→ What you should do: Transcribe the data below verbatim from the line with "This program is free" to the line with "but WITHOUT ANY". Include both of those lines.

→ Data supplied:
--*--

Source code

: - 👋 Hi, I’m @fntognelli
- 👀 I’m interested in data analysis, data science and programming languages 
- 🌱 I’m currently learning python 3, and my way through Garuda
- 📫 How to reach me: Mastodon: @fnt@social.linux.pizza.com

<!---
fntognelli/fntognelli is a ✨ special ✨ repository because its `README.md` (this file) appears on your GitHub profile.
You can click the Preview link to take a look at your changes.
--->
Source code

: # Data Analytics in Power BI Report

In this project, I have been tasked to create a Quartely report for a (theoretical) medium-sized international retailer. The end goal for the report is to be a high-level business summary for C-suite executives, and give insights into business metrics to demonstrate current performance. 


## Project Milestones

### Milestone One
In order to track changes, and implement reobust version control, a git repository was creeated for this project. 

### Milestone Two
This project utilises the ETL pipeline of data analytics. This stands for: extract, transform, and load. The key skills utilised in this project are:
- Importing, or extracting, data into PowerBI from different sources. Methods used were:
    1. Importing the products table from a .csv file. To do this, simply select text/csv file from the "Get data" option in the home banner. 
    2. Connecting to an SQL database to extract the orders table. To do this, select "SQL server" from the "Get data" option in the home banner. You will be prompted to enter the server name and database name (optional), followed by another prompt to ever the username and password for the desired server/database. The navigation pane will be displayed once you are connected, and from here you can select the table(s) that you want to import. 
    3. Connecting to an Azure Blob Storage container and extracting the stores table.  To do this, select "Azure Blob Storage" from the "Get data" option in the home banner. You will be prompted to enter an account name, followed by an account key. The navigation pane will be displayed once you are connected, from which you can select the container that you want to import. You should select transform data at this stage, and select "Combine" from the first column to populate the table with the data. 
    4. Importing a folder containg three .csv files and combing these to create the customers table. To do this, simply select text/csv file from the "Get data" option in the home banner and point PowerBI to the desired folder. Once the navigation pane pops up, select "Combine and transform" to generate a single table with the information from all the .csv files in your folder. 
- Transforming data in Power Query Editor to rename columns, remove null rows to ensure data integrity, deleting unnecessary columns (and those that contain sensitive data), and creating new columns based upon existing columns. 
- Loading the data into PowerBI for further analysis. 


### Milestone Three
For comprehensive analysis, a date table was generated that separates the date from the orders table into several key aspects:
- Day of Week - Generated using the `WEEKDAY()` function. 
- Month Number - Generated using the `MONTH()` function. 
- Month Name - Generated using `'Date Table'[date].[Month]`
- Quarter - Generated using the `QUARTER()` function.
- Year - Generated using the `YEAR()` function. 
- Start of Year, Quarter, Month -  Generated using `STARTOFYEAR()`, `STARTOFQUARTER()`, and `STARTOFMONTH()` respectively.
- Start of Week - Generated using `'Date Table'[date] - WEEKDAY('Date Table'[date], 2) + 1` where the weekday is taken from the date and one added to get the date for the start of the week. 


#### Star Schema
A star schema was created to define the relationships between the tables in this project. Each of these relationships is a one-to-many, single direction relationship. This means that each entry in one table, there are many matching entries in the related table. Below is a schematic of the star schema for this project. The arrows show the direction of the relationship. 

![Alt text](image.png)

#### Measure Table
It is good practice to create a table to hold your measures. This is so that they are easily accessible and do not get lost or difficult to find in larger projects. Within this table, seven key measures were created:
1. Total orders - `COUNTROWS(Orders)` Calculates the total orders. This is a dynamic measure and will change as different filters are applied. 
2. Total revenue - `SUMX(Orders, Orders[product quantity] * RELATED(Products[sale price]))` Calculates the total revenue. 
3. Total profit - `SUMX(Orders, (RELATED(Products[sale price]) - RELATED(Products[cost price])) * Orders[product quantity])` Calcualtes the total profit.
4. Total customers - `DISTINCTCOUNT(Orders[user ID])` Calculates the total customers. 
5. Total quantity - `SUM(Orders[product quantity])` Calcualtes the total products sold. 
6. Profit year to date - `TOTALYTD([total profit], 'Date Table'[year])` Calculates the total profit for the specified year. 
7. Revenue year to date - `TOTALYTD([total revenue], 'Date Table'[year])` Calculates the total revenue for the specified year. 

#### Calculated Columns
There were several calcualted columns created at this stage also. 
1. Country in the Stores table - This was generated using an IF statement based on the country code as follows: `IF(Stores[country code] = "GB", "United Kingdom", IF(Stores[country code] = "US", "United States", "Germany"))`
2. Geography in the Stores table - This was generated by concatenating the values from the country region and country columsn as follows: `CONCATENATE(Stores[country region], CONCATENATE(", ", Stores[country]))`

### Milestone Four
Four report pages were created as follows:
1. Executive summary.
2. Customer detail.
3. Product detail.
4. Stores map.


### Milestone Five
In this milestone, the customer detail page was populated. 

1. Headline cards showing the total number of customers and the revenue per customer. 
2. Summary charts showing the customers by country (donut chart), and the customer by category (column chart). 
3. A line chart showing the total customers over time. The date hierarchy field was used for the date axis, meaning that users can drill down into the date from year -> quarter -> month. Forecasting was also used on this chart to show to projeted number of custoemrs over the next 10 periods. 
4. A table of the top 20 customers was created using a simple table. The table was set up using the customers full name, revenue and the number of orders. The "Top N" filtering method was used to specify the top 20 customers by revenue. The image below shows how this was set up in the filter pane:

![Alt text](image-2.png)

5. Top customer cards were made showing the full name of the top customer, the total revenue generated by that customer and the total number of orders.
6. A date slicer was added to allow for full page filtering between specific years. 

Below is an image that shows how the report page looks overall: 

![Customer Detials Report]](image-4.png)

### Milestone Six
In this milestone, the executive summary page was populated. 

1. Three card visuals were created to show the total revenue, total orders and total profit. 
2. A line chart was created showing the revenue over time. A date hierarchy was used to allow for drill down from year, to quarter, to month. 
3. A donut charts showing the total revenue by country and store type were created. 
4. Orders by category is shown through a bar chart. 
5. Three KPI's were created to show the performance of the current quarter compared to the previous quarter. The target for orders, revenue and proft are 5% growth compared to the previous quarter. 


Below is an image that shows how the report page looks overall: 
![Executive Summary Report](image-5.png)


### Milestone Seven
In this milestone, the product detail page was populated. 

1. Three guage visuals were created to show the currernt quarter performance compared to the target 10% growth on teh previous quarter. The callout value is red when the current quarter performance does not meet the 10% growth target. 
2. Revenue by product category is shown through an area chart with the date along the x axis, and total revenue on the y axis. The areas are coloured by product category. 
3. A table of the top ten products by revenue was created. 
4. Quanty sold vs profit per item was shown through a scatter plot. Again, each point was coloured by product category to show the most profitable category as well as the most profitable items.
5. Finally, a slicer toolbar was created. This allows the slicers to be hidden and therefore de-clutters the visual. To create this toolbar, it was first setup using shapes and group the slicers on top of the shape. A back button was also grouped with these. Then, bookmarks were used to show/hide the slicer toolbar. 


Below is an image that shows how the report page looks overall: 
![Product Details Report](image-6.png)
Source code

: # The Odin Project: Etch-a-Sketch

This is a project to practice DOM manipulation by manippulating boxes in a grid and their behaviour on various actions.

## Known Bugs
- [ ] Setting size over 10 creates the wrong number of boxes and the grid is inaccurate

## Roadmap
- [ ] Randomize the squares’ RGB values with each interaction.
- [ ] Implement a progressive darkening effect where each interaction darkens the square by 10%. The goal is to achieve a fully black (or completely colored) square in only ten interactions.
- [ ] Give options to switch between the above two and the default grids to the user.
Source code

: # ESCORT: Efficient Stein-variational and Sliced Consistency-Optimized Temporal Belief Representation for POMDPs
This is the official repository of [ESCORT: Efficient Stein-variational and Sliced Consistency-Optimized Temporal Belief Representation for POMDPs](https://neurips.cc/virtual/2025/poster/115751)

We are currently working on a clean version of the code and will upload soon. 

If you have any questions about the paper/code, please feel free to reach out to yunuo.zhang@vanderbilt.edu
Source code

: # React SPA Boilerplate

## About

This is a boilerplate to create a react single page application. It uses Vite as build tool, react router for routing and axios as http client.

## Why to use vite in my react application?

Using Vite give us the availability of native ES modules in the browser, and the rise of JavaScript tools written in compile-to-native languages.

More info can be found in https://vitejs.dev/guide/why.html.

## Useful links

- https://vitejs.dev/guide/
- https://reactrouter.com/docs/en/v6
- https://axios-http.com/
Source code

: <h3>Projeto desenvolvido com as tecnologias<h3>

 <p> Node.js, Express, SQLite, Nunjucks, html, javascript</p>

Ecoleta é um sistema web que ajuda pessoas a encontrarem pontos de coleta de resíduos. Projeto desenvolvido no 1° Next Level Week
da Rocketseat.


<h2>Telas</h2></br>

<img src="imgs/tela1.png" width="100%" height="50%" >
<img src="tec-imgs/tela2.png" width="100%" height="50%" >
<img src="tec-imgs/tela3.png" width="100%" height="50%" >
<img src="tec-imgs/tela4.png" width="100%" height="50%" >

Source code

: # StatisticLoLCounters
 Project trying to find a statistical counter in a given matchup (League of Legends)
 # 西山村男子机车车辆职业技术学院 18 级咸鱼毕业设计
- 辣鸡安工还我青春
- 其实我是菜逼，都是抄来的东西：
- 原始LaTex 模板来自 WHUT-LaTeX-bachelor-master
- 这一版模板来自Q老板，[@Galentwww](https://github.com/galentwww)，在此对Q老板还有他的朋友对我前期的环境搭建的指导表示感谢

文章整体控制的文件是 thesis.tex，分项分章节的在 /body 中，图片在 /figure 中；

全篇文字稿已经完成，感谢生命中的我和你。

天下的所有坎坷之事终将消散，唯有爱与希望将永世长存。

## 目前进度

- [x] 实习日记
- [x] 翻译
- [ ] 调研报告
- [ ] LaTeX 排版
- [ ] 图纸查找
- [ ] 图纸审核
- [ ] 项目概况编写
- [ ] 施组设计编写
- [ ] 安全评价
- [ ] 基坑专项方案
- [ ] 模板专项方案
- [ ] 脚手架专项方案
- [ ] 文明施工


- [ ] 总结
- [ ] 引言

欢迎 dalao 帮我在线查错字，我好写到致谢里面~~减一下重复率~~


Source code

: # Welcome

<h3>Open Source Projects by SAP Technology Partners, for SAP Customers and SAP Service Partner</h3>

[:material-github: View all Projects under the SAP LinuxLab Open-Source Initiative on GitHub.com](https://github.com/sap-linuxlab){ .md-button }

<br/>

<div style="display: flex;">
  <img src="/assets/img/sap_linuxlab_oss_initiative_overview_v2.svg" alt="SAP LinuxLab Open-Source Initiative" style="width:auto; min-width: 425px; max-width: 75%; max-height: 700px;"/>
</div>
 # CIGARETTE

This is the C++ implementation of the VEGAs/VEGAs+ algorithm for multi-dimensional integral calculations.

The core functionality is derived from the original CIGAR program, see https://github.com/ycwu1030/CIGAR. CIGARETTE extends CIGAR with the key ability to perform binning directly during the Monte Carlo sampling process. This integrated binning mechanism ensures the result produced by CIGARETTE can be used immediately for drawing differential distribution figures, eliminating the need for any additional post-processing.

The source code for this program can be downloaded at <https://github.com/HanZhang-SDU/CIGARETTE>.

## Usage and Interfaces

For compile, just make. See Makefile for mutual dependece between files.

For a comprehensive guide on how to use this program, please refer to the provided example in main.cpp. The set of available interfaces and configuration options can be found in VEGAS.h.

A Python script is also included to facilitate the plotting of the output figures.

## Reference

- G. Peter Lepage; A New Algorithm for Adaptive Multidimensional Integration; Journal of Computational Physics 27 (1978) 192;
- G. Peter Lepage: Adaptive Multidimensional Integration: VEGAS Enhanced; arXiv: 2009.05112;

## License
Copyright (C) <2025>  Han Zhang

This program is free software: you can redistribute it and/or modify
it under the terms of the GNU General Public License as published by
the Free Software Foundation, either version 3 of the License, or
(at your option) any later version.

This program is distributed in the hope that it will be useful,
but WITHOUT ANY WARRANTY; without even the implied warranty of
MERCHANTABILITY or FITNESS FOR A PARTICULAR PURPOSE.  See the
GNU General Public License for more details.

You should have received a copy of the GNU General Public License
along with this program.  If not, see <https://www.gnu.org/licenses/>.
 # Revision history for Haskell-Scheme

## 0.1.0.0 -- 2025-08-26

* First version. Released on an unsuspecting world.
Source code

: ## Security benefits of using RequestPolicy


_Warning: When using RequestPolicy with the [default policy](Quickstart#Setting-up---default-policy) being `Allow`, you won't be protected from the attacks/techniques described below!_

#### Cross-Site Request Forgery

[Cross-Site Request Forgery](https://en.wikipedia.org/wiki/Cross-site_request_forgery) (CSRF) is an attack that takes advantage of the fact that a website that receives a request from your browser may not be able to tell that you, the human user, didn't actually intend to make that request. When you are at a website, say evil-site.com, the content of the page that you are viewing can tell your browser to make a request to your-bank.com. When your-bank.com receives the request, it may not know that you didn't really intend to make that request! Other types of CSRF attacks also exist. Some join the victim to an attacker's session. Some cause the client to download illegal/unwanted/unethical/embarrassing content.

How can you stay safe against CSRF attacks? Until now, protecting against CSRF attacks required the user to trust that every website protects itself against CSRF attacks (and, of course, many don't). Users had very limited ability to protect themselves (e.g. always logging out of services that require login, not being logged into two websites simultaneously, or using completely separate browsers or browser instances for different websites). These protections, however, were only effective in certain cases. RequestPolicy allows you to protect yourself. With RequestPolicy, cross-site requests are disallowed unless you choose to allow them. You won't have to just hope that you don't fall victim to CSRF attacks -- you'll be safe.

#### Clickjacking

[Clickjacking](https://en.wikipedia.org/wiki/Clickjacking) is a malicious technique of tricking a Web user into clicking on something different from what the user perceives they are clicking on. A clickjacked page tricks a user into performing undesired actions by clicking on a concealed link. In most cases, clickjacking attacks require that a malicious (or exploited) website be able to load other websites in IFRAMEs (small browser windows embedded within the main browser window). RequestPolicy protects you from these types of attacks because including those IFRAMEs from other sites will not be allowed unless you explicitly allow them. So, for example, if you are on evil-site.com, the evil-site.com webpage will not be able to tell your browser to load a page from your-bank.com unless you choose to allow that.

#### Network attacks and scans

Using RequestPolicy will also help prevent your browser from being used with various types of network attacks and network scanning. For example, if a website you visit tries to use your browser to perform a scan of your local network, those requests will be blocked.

--*--

→ Task answer:
This program is free software: you can redistribute it and/or modify
it under the terms of the GNU General Public License as published by
the Free Software Foundation, either version 3 of the License, or
(at your option) any later version.

This program is distributed in the hope that it will be useful,
but WITHOUT ANY WARRANTY; without even the implied warranty of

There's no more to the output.